(Records drawn from a dataset)
★ ★ ★ ★
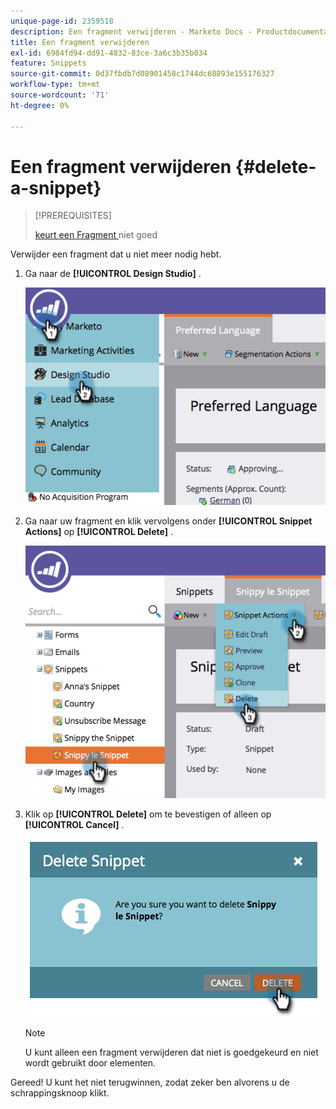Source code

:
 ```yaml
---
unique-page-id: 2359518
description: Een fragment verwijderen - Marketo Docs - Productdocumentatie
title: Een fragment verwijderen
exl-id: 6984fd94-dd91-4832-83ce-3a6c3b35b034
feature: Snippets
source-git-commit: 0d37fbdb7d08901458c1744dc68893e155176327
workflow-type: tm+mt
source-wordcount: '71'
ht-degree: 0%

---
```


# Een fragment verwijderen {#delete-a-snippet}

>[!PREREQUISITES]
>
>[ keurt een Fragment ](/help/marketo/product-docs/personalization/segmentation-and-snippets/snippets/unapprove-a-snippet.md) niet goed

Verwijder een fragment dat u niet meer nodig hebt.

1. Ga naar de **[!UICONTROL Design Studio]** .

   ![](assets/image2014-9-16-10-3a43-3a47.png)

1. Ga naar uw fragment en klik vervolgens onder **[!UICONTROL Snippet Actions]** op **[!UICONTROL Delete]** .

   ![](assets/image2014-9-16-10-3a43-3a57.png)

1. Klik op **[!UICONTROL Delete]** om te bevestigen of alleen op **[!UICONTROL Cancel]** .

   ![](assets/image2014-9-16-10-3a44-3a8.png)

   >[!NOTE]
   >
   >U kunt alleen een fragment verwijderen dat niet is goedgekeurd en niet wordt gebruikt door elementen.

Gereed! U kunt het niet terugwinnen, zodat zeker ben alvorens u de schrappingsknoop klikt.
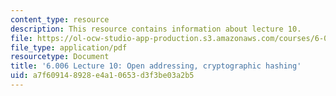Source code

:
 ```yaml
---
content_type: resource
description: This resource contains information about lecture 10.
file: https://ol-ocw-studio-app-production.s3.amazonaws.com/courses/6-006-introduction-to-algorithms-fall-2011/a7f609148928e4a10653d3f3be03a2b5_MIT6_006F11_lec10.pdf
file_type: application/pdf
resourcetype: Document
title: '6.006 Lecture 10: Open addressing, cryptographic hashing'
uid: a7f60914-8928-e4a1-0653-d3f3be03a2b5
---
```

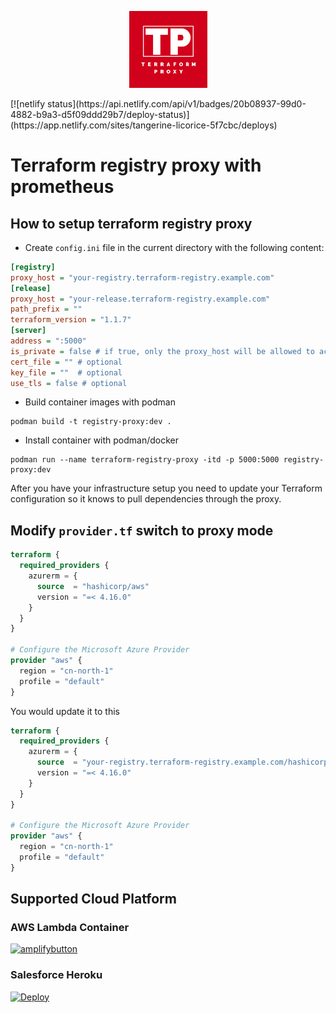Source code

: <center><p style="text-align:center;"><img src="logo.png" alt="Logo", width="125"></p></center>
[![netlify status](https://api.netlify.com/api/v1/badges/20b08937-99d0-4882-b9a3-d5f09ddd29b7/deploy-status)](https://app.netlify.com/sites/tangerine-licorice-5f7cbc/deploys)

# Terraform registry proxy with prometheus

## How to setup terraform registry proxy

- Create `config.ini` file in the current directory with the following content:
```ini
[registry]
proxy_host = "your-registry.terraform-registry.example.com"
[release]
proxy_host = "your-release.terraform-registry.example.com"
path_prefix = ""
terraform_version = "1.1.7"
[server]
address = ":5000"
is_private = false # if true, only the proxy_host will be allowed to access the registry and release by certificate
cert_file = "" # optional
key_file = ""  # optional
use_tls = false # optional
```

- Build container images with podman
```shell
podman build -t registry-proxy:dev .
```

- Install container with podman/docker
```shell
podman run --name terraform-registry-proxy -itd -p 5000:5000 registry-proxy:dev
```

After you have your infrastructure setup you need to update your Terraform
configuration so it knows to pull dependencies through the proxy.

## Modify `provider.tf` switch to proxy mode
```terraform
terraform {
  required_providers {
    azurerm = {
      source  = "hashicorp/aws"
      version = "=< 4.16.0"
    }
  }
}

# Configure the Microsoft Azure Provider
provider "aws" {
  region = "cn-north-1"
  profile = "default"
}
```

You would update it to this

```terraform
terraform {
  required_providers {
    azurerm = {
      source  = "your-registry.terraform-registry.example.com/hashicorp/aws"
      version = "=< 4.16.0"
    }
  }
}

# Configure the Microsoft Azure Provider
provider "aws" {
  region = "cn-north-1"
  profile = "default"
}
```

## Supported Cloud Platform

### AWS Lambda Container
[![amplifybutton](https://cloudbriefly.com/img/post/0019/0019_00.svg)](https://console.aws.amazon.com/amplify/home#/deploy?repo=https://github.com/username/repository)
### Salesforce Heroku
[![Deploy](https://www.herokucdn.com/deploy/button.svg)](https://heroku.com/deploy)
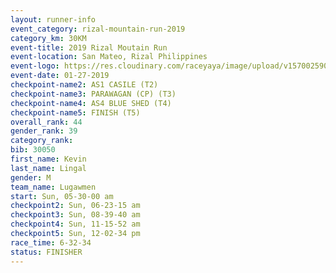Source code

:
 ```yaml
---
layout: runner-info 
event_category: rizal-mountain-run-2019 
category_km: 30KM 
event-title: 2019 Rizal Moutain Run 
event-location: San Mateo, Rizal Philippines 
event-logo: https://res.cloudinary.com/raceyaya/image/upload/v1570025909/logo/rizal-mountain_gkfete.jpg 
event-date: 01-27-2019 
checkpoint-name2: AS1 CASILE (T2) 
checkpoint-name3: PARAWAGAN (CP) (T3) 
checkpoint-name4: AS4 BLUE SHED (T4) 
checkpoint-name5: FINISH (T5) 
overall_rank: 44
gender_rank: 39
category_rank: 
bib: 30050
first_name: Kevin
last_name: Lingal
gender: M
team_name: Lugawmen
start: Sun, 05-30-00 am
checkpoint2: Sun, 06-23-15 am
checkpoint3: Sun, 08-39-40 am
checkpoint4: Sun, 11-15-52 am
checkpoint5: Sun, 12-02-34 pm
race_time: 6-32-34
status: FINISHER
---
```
★ ★ ★ ★
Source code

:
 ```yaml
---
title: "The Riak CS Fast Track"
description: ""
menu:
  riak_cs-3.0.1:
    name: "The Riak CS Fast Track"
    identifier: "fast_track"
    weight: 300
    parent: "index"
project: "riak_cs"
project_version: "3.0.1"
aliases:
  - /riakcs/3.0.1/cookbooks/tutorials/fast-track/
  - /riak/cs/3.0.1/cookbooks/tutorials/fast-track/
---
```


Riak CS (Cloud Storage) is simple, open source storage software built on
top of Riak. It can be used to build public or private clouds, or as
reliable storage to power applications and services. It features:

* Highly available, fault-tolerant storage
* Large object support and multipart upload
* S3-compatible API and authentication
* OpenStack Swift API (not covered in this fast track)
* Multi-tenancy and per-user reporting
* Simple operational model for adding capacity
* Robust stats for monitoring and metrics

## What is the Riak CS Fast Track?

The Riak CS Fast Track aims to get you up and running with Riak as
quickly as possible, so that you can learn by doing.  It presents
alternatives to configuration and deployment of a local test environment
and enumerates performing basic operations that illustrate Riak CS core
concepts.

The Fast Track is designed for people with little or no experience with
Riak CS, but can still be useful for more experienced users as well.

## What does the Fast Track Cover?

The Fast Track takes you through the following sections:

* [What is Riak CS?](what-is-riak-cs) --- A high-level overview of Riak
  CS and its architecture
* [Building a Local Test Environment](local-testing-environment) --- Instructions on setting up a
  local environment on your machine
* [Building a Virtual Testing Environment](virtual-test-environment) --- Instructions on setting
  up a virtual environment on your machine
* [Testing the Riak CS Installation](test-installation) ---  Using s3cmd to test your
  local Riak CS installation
★ ★ ★ ★
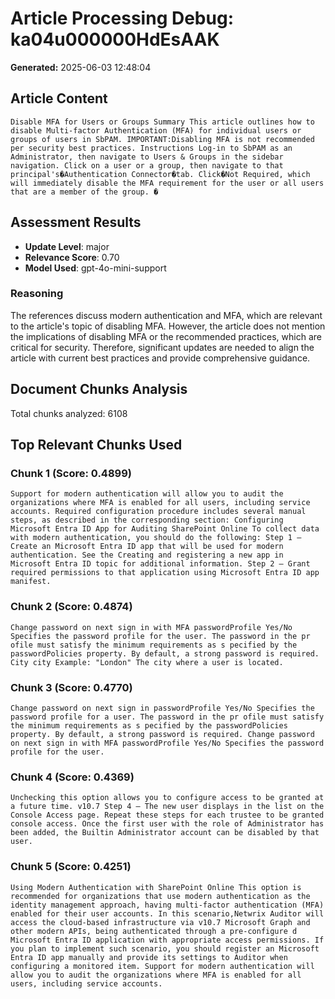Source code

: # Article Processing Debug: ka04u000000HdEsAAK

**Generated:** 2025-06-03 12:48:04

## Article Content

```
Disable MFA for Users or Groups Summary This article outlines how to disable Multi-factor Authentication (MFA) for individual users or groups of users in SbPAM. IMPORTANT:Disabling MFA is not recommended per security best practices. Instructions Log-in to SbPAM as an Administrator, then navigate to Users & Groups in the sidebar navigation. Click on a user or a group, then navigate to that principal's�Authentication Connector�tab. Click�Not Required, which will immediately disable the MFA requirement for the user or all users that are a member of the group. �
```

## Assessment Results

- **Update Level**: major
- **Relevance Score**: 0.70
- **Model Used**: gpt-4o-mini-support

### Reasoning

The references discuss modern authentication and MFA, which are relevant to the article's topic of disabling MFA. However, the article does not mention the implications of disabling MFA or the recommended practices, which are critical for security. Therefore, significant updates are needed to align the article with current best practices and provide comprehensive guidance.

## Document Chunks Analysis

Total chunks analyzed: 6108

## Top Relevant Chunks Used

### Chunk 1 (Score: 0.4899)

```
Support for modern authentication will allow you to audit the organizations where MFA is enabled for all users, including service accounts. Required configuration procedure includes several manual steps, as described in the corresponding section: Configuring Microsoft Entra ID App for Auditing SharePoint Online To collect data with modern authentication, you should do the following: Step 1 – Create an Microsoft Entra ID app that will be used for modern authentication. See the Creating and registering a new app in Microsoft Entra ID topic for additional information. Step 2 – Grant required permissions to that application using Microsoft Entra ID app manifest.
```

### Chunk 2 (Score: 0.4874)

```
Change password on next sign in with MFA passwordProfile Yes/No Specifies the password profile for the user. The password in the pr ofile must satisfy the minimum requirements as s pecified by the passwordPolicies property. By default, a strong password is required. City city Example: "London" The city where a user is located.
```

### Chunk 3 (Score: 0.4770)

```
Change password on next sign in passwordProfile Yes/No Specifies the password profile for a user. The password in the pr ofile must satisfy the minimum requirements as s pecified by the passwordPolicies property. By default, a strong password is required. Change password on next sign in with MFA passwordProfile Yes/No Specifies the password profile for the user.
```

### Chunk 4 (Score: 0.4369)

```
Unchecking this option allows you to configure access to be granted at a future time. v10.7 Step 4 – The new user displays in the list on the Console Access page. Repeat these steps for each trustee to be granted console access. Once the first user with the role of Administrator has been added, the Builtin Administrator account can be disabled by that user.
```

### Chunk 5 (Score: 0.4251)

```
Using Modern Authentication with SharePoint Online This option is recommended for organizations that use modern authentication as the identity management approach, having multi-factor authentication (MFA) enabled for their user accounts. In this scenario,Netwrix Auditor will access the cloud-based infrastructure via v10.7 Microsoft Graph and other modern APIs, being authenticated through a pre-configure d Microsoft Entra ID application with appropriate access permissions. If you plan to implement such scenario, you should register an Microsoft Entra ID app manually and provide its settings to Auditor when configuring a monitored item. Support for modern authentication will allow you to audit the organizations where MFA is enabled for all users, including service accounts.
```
★ ★ ★ ★
#### PROBLEM REQUIREMENTS:
Your reply should be only the number of lines in the preceding data that include the word "verwijderen".

#### RESULT:
4